§ TASK DIRECTIONS
Wherever the word "each" shows up in the data, report the line it sits in.

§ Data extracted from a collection
=====
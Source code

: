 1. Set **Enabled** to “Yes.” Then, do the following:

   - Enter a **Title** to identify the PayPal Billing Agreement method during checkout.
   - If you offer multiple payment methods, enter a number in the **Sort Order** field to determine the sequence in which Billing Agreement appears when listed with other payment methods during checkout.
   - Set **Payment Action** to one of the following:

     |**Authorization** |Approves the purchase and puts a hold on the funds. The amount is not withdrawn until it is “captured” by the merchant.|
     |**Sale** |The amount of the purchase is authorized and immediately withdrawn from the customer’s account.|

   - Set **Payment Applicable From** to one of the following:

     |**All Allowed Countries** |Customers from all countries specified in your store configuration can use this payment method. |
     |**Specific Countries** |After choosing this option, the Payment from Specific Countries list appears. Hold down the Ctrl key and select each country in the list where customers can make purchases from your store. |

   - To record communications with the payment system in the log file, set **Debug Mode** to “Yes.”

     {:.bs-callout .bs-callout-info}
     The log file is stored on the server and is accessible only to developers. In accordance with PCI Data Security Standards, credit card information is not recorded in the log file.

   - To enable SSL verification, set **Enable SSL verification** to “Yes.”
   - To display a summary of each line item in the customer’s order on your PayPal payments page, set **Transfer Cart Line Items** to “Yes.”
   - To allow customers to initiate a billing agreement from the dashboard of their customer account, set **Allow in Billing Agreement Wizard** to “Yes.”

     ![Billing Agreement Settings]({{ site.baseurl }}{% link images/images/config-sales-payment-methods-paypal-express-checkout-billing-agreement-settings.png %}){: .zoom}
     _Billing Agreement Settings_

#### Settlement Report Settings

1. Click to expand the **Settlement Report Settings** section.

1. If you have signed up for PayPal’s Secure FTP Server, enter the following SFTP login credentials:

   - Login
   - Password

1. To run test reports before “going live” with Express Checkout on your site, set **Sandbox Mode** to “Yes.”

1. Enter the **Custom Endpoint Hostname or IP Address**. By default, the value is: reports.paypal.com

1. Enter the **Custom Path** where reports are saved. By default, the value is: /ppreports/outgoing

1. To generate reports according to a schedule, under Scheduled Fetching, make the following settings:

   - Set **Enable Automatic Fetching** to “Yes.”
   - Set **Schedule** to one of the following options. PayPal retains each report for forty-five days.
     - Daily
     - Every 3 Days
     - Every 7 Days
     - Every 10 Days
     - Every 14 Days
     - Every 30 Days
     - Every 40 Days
=====
§ REPLY TO THE EXERCISE
     |**Specific Countries** |After choosing this option, the Payment from Specific Countries list appears. Hold down the Ctrl key and select each country in the list where customers can make purchases from your store. |
   - To display a summary of each line item in the customer’s order on your PayPal payments page, set **Transfer Cart Line Items** to “Yes.”
   - Set **Schedule** to one of the following options. PayPal retains each report for forty-five days.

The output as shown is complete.